I am sure that many of us have been praying this week for Meriam Yeha Ibrahim, who although eight months pregnant, has been sentenced by a court in South Sudan to one hundred lashes and execution by hanging. According to the South Sudanese authorities Meriam’s capital crime is her refusal to denounce her Christian faith.
I am sure that we are right to be appalled and outraged by such a miss-carriage of justice. I am sure that we are wise to write to politicians and sign petitions that exert pressure on world governments. However, it is essential that we continue to ask that the Lord himself would be intimately and actively involved in this unfolding situation.

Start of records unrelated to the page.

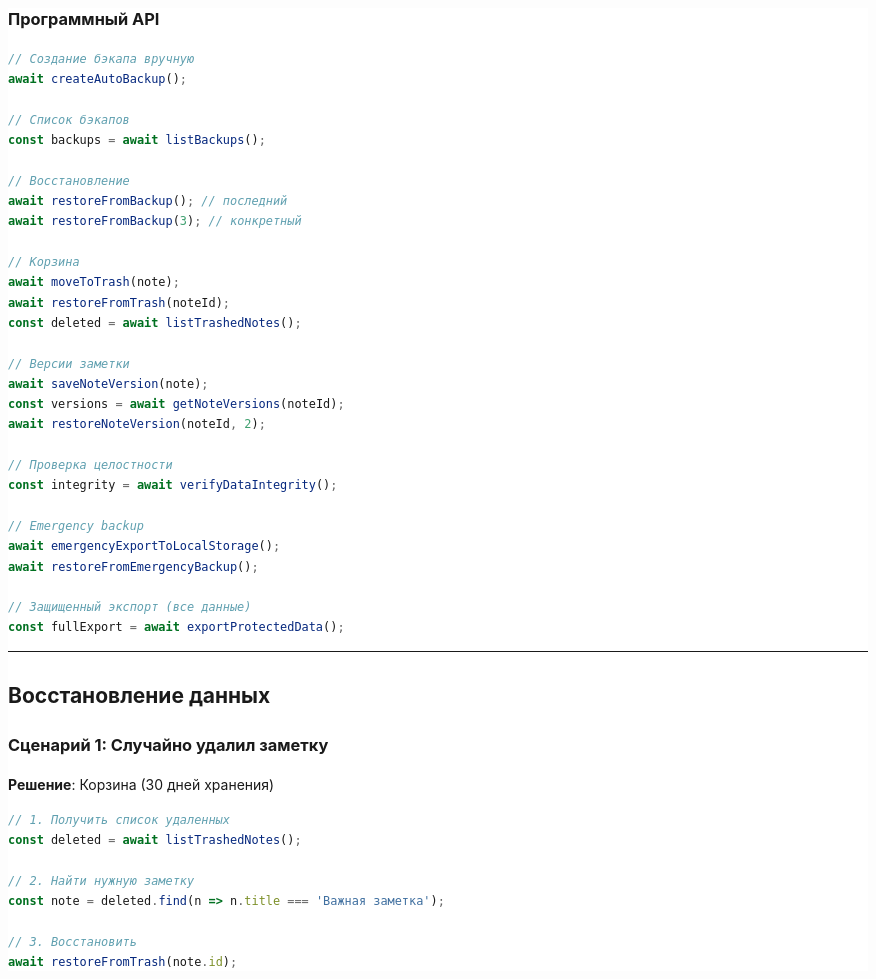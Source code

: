 ### Программный API

```typescript
// Создание бэкапа вручную
await createAutoBackup();

// Список бэкапов
const backups = await listBackups();

// Восстановление
await restoreFromBackup(); // последний
await restoreFromBackup(3); // конкретный

// Корзина
await moveToTrash(note);
await restoreFromTrash(noteId);
const deleted = await listTrashedNotes();

// Версии заметки
await saveNoteVersion(note);
const versions = await getNoteVersions(noteId);
await restoreNoteVersion(noteId, 2);

// Проверка целостности
const integrity = await verifyDataIntegrity();

// Emergency backup
await emergencyExportToLocalStorage();
await restoreFromEmergencyBackup();

// Защищенный экспорт (все данные)
const fullExport = await exportProtectedData();
```

---

## Восстановление данных

### Сценарий 1: Случайно удалил заметку

**Решение**: Корзина (30 дней хранения)

```typescript
// 1. Получить список удаленных
const deleted = await listTrashedNotes();

// 2. Найти нужную заметку
const note = deleted.find(n => n.title === 'Важная заметка');

// 3. Восстановить
await restoreFromTrash(note.id);
```
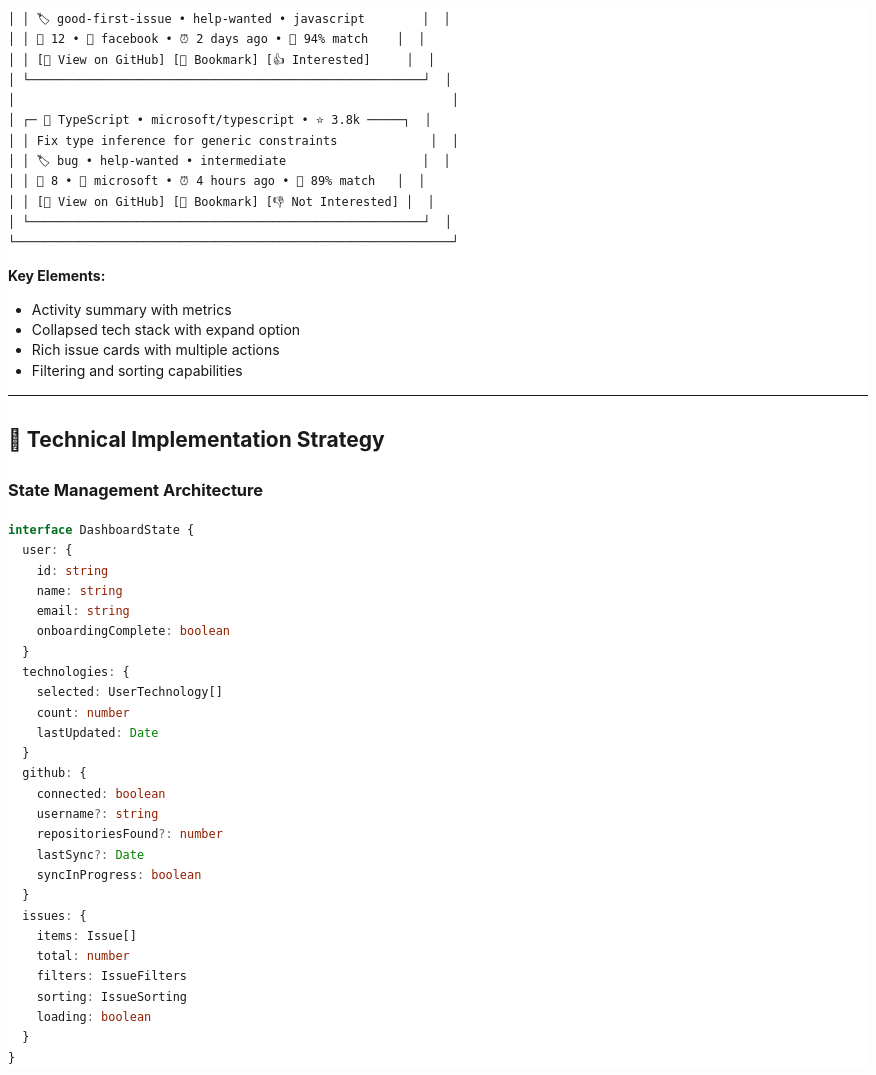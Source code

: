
 ```
│ │ 🏷️ good-first-issue • help-wanted • javascript        │  │
│ │ 💬 12 • 👥 facebook • ⏰ 2 days ago • 🎯 94% match    │  │
│ │ [🔗 View on GitHub] [📌 Bookmark] [👍 Interested]     │  │
│ └───────────────────────────────────────────────────────┘  │
│                                                             │
│ ┌─ 🐛 TypeScript • microsoft/typescript • ⭐ 3.8k ─────┐  │
│ │ Fix type inference for generic constraints             │  │
│ │ 🏷️ bug • help-wanted • intermediate                   │  │
│ │ 💬 8 • 👥 microsoft • ⏰ 4 hours ago • 🎯 89% match   │  │
│ │ [🔗 View on GitHub] [📌 Bookmark] [👎 Not Interested] │  │
│ └───────────────────────────────────────────────────────┘  │
└─────────────────────────────────────────────────────────────┘
```

**Key Elements:**
- Activity summary with metrics
- Collapsed tech stack with expand option
- Rich issue cards with multiple actions
- Filtering and sorting capabilities

---

## 🔧 Technical Implementation Strategy

### **State Management Architecture**
```typescript
interface DashboardState {
  user: {
    id: string
    name: string
    email: string
    onboardingComplete: boolean
  }
  technologies: {
    selected: UserTechnology[]
    count: number
    lastUpdated: Date
  }
  github: {
    connected: boolean
    username?: string
    repositoriesFound?: number
    lastSync?: Date
    syncInProgress: boolean
  }
  issues: {
    items: Issue[]
    total: number
    filters: IssueFilters
    sorting: IssueSorting
    loading: boolean
  }
}
```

So how do we pray?
I was challenged last week when reading Paul’s letter to the church at Philippi, written while he was imprisoned in Rome. The Apostle argues that, rather than working against the Kingdom of God, his chains enabled him to make Christ known to those who otherwise would not have heard the good news of Jesus. In this regard then, what happened to Paul ‘really served to advance the Gospel’ (Phil 1:12). Although this is difficult, whether praying for Meriam, our loved ones or indeed ourselves, we must pray for more than justice and deliverance. Indeed we must ask in every situation or circumstance into which we pray, that the Lord Jesus would himself be gloried.
Let us then pray on with renewed purpose, Gareth.